Once the pictures are set aside, reproduce the entries below exactly.

═════ Record extracts ═════

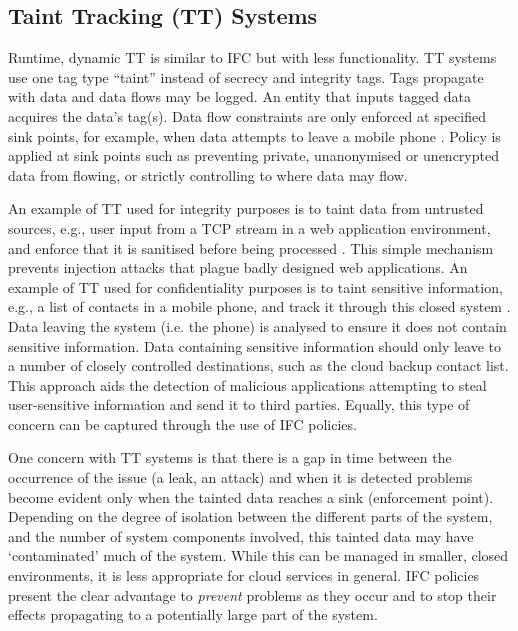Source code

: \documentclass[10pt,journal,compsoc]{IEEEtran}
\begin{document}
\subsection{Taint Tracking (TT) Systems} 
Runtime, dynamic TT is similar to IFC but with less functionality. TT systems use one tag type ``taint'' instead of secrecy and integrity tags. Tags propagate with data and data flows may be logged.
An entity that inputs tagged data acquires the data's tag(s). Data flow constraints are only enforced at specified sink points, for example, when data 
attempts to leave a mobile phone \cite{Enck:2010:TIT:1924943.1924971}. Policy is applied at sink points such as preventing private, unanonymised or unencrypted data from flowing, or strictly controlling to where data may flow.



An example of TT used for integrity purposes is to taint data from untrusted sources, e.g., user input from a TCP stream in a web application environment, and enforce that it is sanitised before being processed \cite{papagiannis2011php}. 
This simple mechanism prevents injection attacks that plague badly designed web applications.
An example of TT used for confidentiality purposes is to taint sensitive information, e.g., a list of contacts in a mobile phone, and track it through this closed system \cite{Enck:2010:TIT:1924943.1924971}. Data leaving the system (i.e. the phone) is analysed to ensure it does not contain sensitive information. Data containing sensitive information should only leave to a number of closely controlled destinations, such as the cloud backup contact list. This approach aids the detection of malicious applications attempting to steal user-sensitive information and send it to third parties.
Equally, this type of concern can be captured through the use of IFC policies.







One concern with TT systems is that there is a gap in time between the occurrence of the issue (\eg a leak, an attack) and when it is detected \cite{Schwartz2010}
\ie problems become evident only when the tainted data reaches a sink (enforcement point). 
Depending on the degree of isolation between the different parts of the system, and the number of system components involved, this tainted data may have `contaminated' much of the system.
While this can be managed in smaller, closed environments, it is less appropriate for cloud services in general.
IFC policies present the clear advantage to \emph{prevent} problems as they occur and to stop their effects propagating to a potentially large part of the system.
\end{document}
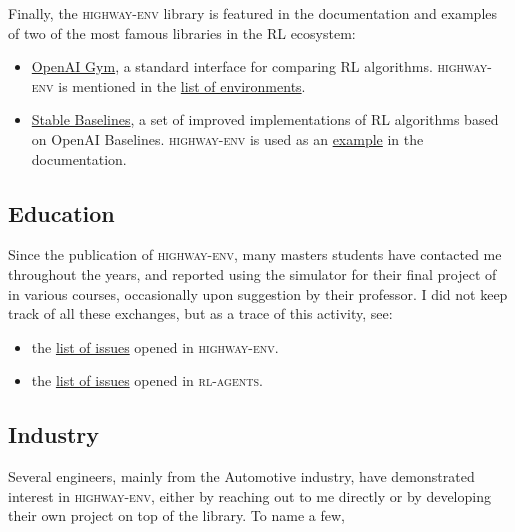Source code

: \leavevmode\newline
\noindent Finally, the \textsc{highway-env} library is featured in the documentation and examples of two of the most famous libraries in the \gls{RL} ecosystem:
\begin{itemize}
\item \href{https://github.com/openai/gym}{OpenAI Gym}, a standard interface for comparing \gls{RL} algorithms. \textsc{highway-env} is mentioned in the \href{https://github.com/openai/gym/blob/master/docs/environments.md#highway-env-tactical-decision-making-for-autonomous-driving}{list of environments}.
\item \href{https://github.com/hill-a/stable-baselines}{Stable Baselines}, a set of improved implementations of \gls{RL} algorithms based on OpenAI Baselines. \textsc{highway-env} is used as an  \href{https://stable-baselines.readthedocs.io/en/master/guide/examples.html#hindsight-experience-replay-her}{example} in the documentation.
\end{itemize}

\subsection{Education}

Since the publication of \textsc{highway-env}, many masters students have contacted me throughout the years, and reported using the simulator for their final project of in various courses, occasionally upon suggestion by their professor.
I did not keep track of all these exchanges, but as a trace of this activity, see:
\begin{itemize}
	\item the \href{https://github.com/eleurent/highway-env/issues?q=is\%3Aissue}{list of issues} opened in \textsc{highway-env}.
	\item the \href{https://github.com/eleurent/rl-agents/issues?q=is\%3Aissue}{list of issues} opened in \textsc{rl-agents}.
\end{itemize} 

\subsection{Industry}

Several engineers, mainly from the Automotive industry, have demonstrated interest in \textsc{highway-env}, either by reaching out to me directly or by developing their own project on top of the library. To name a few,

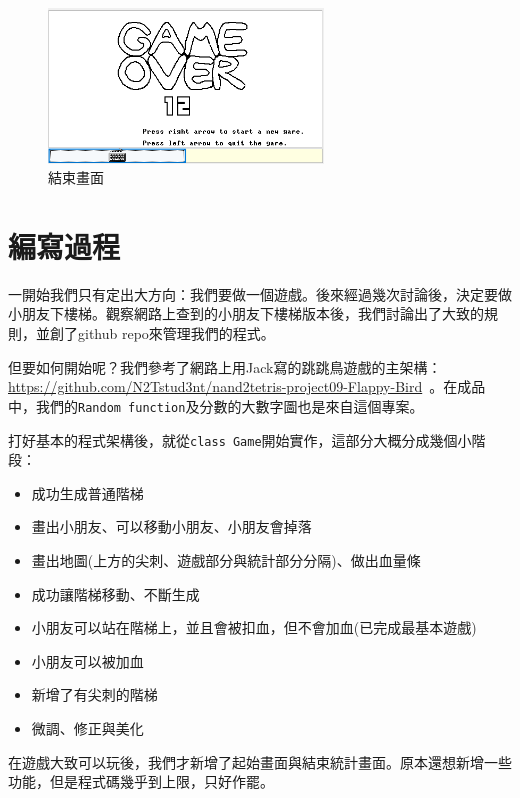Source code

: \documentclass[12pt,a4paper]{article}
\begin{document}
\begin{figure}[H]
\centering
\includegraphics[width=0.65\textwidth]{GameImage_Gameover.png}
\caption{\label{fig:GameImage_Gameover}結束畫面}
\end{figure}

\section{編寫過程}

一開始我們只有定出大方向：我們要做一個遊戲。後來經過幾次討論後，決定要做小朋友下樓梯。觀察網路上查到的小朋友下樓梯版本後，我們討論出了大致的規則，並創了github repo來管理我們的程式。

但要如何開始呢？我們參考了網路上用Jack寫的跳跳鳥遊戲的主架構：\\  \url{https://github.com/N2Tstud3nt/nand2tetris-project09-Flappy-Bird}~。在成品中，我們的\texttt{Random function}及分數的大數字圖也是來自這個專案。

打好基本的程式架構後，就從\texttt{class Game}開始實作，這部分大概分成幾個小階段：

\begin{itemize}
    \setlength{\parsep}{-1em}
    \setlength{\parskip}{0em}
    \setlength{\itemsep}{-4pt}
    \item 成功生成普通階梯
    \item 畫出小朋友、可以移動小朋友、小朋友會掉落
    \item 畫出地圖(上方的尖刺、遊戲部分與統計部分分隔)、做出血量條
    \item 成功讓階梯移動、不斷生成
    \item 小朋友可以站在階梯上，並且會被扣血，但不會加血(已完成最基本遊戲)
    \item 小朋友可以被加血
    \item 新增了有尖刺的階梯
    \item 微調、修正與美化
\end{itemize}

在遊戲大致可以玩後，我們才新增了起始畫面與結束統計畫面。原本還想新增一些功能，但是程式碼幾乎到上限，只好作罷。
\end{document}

═════

[Task output]
Source code

: \documentclass[10pt,journal,compsoc]{IEEEtran}
\begin{document}
\subsection{Taint Tracking (TT) Systems} 
Runtime, dynamic TT is similar to IFC but with less functionality. TT systems use one tag type ``taint'' instead of secrecy and integrity tags. Tags propagate with data and data flows may be logged.
An entity that inputs tagged data acquires the data's tag(s). Data flow constraints are only enforced at specified sink points, for example, when data 
attempts to leave a mobile phone \cite{Enck:2010:TIT:1924943.1924971}. Policy is applied at sink points such as preventing private, unanonymised or unencrypted data from flowing, or strictly controlling to where data may flow.



An example of TT used for integrity purposes is to taint data from untrusted sources, e.g., user input from a TCP stream in a web application environment, and enforce that it is sanitised before being processed \cite{papagiannis2011php}. 
This simple mechanism prevents injection attacks that plague badly designed web applications.
An example of TT used for confidentiality purposes is to taint sensitive information, e.g., a list of contacts in a mobile phone, and track it through this closed system \cite{Enck:2010:TIT:1924943.1924971}. Data leaving the system (i.e. the phone) is analysed to ensure it does not contain sensitive information. Data containing sensitive information should only leave to a number of closely controlled destinations, such as the cloud backup contact list. This approach aids the detection of malicious applications attempting to steal user-sensitive information and send it to third parties.
Equally, this type of concern can be captured through the use of IFC policies.







One concern with TT systems is that there is a gap in time between the occurrence of the issue (\eg a leak, an attack) and when it is detected \cite{Schwartz2010}
\ie problems become evident only when the tainted data reaches a sink (enforcement point). 
Depending on the degree of isolation between the different parts of the system, and the number of system components involved, this tainted data may have `contaminated' much of the system.
While this can be managed in smaller, closed environments, it is less appropriate for cloud services in general.
IFC policies present the clear advantage to \emph{prevent} problems as they occur and to stop their effects propagating to a potentially large part of the system.
\end{document}
Source code

: \leavevmode\newline
\noindent Finally, the \textsc{highway-env} library is featured in the documentation and examples of two of the most famous libraries in the \gls{RL} ecosystem:
\begin{itemize}
\item \href{https://github.com/openai/gym}{OpenAI Gym}, a standard interface for comparing \gls{RL} algorithms. \textsc{highway-env} is mentioned in the \href{https://github.com/openai/gym/blob/master/docs/environments.md#highway-env-tactical-decision-making-for-autonomous-driving}{list of environments}.
\item \href{https://github.com/hill-a/stable-baselines}{Stable Baselines}, a set of improved implementations of \gls{RL} algorithms based on OpenAI Baselines. \textsc{highway-env} is used as an  \href{https://stable-baselines.readthedocs.io/en/master/guide/examples.html#hindsight-experience-replay-her}{example} in the documentation.
\end{itemize}

\subsection{Education}

Since the publication of \textsc{highway-env}, many masters students have contacted me throughout the years, and reported using the simulator for their final project of in various courses, occasionally upon suggestion by their professor.
I did not keep track of all these exchanges, but as a trace of this activity, see:
\begin{itemize}
	\item the \href{https://github.com/eleurent/highway-env/issues?q=is\%3Aissue}{list of issues} opened in \textsc{highway-env}.
	\item the \href{https://github.com/eleurent/rl-agents/issues?q=is\%3Aissue}{list of issues} opened in \textsc{rl-agents}.
\end{itemize} 

\subsection{Industry}

Several engineers, mainly from the Automotive industry, have demonstrated interest in \textsc{highway-env}, either by reaching out to me directly or by developing their own project on top of the library. To name a few,

Source code

: \documentclass[12pt,a4paper]{article}
\begin{document}
\begin{figure}[H]
\centering
\includegraphics[width=0.65\textwidth]{GameImage_Gameover.png}
\caption{\label{fig:GameImage_Gameover}結束畫面}
\end{figure}

\section{編寫過程}

一開始我們只有定出大方向：我們要做一個遊戲。後來經過幾次討論後，決定要做小朋友下樓梯。觀察網路上查到的小朋友下樓梯版本後，我們討論出了大致的規則，並創了github repo來管理我們的程式。

但要如何開始呢？我們參考了網路上用Jack寫的跳跳鳥遊戲的主架構：\\  \url{https://github.com/N2Tstud3nt/nand2tetris-project09-Flappy-Bird}~。在成品中，我們的\texttt{Random function}及分數的大數字圖也是來自這個專案。

打好基本的程式架構後，就從\texttt{class Game}開始實作，這部分大概分成幾個小階段：

\begin{itemize}
    \setlength{\parsep}{-1em}
    \setlength{\parskip}{0em}
    \setlength{\itemsep}{-4pt}
    \item 成功生成普通階梯
    \item 畫出小朋友、可以移動小朋友、小朋友會掉落
    \item 畫出地圖(上方的尖刺、遊戲部分與統計部分分隔)、做出血量條
    \item 成功讓階梯移動、不斷生成
    \item 小朋友可以站在階梯上，並且會被扣血，但不會加血(已完成最基本遊戲)
    \item 小朋友可以被加血
    \item 新增了有尖刺的階梯
    \item 微調、修正與美化
\end{itemize}

在遊戲大致可以玩後，我們才新增了起始畫面與結束統計畫面。原本還想新增一些功能，但是程式碼幾乎到上限，只好作罷。
\end{document}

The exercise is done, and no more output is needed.